Filtering users by their IP address may seem like a good idea when you're beginning PHP, even coders that should know better have been caught giving too much trust to an IP. I remember the first PHP project I did, entitled rMetal - which was a website dedicated to various bands from the metal genre in my younger days, I didn't know about sessions and I didn't care to read up, either. As a consequence my system's login was constructed by if your IP address is the same as the one in the database, you're OK. Boy, was I in for a shock!
Today I ensure that no trust is placed on the user's IP address. It cannot be trusted. For once, where I live, the ISP uses web proxy servers and so everybody in my local area - stretching 5+ fairly large sized towns, all have the same IP address when they visit a website, whereas they have unique IPs for other services. This is partly for security and partly to save the tight ISP some bandwidth - they simply load in pages from the web proxy unless the target page has been modified.

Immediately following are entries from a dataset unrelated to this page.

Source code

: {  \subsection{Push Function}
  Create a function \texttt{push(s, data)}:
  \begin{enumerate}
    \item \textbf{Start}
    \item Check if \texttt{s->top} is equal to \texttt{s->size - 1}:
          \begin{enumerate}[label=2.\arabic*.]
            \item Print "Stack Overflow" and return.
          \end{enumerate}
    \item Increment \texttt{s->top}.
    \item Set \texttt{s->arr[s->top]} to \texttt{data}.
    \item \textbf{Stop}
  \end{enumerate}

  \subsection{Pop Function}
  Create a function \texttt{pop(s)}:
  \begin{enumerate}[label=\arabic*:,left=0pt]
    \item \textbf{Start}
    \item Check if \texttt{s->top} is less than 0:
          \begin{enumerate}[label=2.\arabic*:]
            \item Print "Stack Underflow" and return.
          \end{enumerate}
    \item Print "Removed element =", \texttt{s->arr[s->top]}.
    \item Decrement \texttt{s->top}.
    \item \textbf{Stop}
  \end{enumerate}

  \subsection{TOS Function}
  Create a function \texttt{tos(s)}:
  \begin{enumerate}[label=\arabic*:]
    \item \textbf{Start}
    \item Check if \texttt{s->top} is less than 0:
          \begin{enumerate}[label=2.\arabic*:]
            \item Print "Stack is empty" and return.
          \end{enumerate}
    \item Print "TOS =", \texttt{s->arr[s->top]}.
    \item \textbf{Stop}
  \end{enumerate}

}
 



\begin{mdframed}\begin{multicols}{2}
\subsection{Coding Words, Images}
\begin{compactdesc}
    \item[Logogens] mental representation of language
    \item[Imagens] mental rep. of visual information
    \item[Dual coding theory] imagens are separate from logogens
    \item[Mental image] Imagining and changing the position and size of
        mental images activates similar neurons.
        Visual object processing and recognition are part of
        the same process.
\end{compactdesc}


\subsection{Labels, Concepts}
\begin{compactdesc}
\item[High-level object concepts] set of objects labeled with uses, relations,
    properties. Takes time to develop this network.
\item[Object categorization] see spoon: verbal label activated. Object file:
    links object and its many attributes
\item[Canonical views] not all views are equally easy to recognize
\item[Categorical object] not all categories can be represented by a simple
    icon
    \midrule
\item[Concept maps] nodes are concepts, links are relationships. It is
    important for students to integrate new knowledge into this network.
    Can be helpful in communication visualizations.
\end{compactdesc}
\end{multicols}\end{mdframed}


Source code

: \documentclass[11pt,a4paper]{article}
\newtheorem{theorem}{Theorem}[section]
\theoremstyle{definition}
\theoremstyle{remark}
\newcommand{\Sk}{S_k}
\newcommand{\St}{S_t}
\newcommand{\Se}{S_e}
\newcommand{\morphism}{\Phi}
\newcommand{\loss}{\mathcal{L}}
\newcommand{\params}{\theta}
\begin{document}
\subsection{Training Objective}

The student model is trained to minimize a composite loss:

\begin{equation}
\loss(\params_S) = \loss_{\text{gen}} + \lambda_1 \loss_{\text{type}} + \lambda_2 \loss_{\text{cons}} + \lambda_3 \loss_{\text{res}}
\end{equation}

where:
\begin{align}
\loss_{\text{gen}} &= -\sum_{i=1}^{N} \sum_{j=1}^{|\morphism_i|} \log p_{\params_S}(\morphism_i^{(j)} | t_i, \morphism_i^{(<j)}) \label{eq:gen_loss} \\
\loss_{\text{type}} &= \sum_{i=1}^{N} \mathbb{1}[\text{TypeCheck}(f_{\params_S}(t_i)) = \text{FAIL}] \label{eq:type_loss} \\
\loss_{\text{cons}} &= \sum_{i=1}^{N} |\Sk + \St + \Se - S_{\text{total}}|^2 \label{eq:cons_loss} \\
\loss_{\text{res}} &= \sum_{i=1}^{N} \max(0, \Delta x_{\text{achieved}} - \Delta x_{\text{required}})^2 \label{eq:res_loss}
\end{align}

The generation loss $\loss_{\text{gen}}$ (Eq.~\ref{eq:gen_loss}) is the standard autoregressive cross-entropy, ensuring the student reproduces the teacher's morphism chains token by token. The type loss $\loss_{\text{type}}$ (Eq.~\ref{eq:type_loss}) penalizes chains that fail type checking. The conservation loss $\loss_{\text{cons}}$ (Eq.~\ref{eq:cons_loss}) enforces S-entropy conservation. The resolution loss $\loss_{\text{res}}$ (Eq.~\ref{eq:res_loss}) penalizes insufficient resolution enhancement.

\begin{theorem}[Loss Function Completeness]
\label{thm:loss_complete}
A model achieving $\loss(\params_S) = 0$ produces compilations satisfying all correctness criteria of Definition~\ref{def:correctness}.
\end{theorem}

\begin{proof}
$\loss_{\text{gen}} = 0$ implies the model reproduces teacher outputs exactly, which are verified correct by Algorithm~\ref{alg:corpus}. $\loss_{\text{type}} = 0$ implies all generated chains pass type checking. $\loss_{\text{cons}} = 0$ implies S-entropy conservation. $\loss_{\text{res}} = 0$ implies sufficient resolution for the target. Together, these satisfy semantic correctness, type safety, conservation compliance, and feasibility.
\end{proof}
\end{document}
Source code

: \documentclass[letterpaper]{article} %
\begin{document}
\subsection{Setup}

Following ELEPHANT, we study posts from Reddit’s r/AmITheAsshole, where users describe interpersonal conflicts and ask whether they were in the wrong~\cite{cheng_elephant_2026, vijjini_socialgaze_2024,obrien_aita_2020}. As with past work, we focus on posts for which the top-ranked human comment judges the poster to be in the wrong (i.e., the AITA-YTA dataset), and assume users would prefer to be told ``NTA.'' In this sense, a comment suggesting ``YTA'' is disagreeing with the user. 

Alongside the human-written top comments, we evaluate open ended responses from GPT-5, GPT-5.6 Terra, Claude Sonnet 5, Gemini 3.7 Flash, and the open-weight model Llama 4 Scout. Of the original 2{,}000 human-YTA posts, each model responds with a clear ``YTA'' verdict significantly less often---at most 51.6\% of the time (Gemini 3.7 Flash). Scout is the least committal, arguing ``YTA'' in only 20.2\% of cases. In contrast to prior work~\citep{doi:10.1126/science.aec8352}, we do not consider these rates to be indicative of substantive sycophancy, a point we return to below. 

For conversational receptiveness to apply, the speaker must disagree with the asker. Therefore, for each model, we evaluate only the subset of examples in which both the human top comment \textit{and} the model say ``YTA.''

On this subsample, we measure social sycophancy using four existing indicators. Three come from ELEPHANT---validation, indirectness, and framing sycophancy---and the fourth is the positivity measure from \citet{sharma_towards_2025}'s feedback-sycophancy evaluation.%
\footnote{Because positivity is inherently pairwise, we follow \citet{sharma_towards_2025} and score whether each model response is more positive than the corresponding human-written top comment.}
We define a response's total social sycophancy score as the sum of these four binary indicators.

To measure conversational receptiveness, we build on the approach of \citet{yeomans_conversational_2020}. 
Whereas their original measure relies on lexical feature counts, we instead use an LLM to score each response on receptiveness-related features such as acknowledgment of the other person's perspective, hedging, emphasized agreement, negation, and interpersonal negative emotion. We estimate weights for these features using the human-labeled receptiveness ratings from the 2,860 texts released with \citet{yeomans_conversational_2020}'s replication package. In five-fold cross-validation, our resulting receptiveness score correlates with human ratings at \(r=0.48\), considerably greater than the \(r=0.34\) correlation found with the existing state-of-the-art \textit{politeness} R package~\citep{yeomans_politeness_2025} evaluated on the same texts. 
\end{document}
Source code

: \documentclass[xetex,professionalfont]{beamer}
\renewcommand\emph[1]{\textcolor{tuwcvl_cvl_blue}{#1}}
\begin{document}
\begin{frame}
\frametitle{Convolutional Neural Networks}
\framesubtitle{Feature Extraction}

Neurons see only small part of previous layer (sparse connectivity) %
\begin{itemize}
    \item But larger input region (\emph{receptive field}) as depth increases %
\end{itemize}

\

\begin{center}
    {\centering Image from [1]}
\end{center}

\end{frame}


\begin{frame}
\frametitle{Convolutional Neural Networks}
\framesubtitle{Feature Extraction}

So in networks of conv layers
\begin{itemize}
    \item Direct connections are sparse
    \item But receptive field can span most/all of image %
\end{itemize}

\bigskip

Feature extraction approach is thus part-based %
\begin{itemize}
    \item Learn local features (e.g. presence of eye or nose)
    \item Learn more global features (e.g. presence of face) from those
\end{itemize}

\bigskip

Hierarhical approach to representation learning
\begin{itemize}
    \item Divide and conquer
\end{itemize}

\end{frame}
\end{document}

Take the following PHP code into consideration and place it at the forefront of your mind:
PHP Code:
var_dump($_SERVER['REMOTE_ADDR']);
I'm sure the majority of you recognise what this code does. It will echo out my IP address with its data type and length. When I run the script it gives me:
PHP Code:
string(11) "127.0.0.1"
Note: I'm not really 127.0.0.1, stops any of you little rats getting my real IP, though!
A conservative estimate would be that 5,000 other households have this identical IP address that I have, and thus relying on the IP address is clearly a big no no! "What's the solution?" you might ask. Well...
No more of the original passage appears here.